Available data
========================================================================

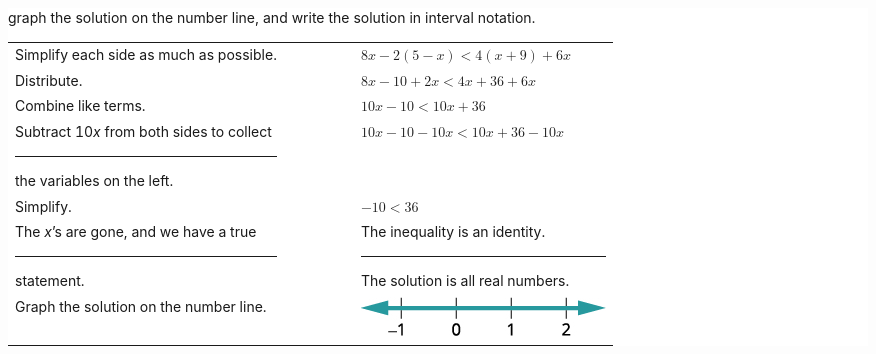  graph the solution on the number line, and write the solution in interval notation.

</div>
<div data-type="solution" class="solution">
<table summary="Simplify each side of 8 x minus 2 times the quantity 5 minus x is less than the product of 4 and the quantity x plus 9 plus 6 x. Distribute. 8 x minus 10 plus 2 x is less than 4 x plus 36 plus 6 x. Combine like terms. 10 x minus 10 is less than 10 x plus 36. Subtract 10 x from both sides to collect the variables on the left. 10 x minus 10 minus 10 x is less than 10 x plus 36 minus 10 x. Simplify. The result is negative 10 is less than 36. The x&#x2019;s are gone, and we havea true inequality. The inequality is an identity. Graph the solution all real numbers on the number line. The number line is shaded for all values. Write the solution in interval notation. It is negative infinity to infinity within parentheses." class="unnumbered unstyled can-break" data-label=""><tbody>
<tr>
<td data-align="left">Simplify each side as much as possible.</td>
<td><math xmlns="http://www.w3.org/1998/Math/MathML"><mspace width="4em" /></math></td>
<td data-valign="top" data-align="center"><math xmlns="http://www.w3.org/1998/Math/MathML"><mrow><mn>8</mn><mi>x</mi><mo>−</mo><mn>2</mn><mrow><mo>(</mo><mrow><mn>5</mn><mo>−</mo><mi>x</mi></mrow><mo>)</mo></mrow><mo>&lt;</mo><mn>4</mn><mrow><mo>(</mo><mrow><mi>x</mi><mo>+</mo><mn>9</mn></mrow><mo>)</mo></mrow><mo>+</mo><mn>6</mn><mi>x</mi></mrow></math></td>
</tr>
<tr>
<td data-align="left">Distribute.</td>
<td />
<td data-valign="top" data-align="center"><math xmlns="http://www.w3.org/1998/Math/MathML"><mrow><mn>8</mn><mi>x</mi><mo>−</mo><mn>10</mn><mo>+</mo><mn>2</mn><mi>x</mi><mo>&lt;</mo><mn>4</mn><mi>x</mi><mo>+</mo><mn>36</mn><mo>+</mo><mn>6</mn><mi>x</mi></mrow></math></td>
</tr>
<tr>
<td data-align="left">Combine like terms.</td>
<td />
<td data-valign="top" data-align="center"><math xmlns="http://www.w3.org/1998/Math/MathML"><mrow><mn>10</mn><mi>x</mi><mo>−</mo><mn>10</mn><mo>&lt;</mo><mn>10</mn><mi>x</mi><mo>+</mo><mn>36</mn></mrow></math></td>
</tr>
<tr>
<td data-align="left">Subtract 10<em>x</em> from both sides to collect<hr data-type="newline" />the variables on the left.</td>
<td />
<td data-valign="top" data-align="center"><math xmlns="http://www.w3.org/1998/Math/MathML"><mrow><mn>10</mn><mi>x</mi><mo>−</mo><mn>10</mn><mo>−</mo><mn>10</mn><mi>x</mi><mo>&lt;</mo><mn>10</mn><mi>x</mi><mo>+</mo><mn>36</mn><mo>−</mo><mn>10</mn><mi>x</mi></mrow></math></td>
</tr>
<tr>
<td data-align="left">Simplify.</td>
<td />
<td data-valign="top" data-align="center"><math xmlns="http://www.w3.org/1998/Math/MathML"><mrow><mn>−10</mn><mo>&lt;</mo><mn>36</mn></mrow><mspace width=".5em" /></math></td>
</tr>
<tr>
<td data-align="left">The <em>x</em>’s are gone, and we have a true<hr data-type="newline" />statement.</td>
<td />
<td data-valign="top" data-align="center">The inequality is an identity.<hr data-type="newline" />The solution is all real numbers.</td>
</tr>
<tr>
<td data-align="left">Graph the solution on the number line.</td>
<td />
<td data-valign="top" data-align="center"><span data-type="media" data-alt=".">
<img src="../resources/CNX_IntAlg_Figure_02_05_021a_img.jpg" alt="." />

========================================================================

Exercise goal
The answer should match the material exactly, with every picture removed.

Response
  graph the solution on the number line, and write the solution in interval notation.

</div>
<div data-type="solution" class="solution">
<table summary="Simplify each side of 8 x minus 2 times the quantity 5 minus x is less than the product of 4 and the quantity x plus 9 plus 6 x. Distribute. 8 x minus 10 plus 2 x is less than 4 x plus 36 plus 6 x. Combine like terms. 10 x minus 10 is less than 10 x plus 36. Subtract 10 x from both sides to collect the variables on the left. 10 x minus 10 minus 10 x is less than 10 x plus 36 minus 10 x. Simplify. The result is negative 10 is less than 36. The x&#x2019;s are gone, and we havea true inequality. The inequality is an identity. Graph the solution all real numbers on the number line. The number line is shaded for all values. Write the solution in interval notation. It is negative infinity to infinity within parentheses." class="unnumbered unstyled can-break" data-label=""><tbody>
<tr>
<td data-align="left">Simplify each side as much as possible.</td>
<td><math xmlns="http://www.w3.org/1998/Math/MathML"><mspace width="4em" /></math></td>
<td data-valign="top" data-align="center"><math xmlns="http://www.w3.org/1998/Math/MathML"><mrow><mn>8</mn><mi>x</mi><mo>−</mo><mn>2</mn><mrow><mo>(</mo><mrow><mn>5</mn><mo>−</mo><mi>x</mi></mrow><mo>)</mo></mrow><mo>&lt;</mo><mn>4</mn><mrow><mo>(</mo><mrow><mi>x</mi><mo>+</mo><mn>9</mn></mrow><mo>)</mo></mrow><mo>+</mo><mn>6</mn><mi>x</mi></mrow></math></td>
</tr>
<tr>
<td data-align="left">Distribute.</td>
<td />
<td data-valign="top" data-align="center"><math xmlns="http://www.w3.org/1998/Math/MathML"><mrow><mn>8</mn><mi>x</mi><mo>−</mo><mn>10</mn><mo>+</mo><mn>2</mn><mi>x</mi><mo>&lt;</mo><mn>4</mn><mi>x</mi><mo>+</mo><mn>36</mn><mo>+</mo><mn>6</mn><mi>x</mi></mrow></math></td>
</tr>
<tr>
<td data-align="left">Combine like terms.</td>
<td />
<td data-valign="top" data-align="center"><math xmlns="http://www.w3.org/1998/Math/MathML"><mrow><mn>10</mn><mi>x</mi><mo>−</mo><mn>10</mn><mo>&lt;</mo><mn>10</mn><mi>x</mi><mo>+</mo><mn>36</mn></mrow></math></td>
</tr>
<tr>
<td data-align="left">Subtract 10<em>x</em> from both sides to collect<hr data-type="newline" />the variables on the left.</td>
<td />
<td data-valign="top" data-align="center"><math xmlns="http://www.w3.org/1998/Math/MathML"><mrow><mn>10</mn><mi>x</mi><mo>−</mo><mn>10</mn><mo>−</mo><mn>10</mn><mi>x</mi><mo>&lt;</mo><mn>10</mn><mi>x</mi><mo>+</mo><mn>36</mn><mo>−</mo><mn>10</mn><mi>x</mi></mrow></math></td>
</tr>
<tr>
<td data-align="left">Simplify.</td>
<td />
<td data-valign="top" data-align="center"><math xmlns="http://www.w3.org/1998/Math/MathML"><mrow><mn>−10</mn><mo>&lt;</mo><mn>36</mn></mrow><mspace width=".5em" /></math></td>
</tr>
<tr>
<td data-align="left">The <em>x</em>’s are gone, and we have a true<hr data-type="newline" />statement.</td>
<td />
<td data-valign="top" data-align="center">The inequality is an identity.<hr data-type="newline" />The solution is all real numbers.</td>
</tr>
<tr>
<td data-align="left">Graph the solution on the number line.</td>
<td />
<td data-valign="top" data-align="center"><span data-type="media" data-alt=".">
<img src="../resources/CNX_IntAlg_Figure_02_05_021a_img.jpg" alt="." />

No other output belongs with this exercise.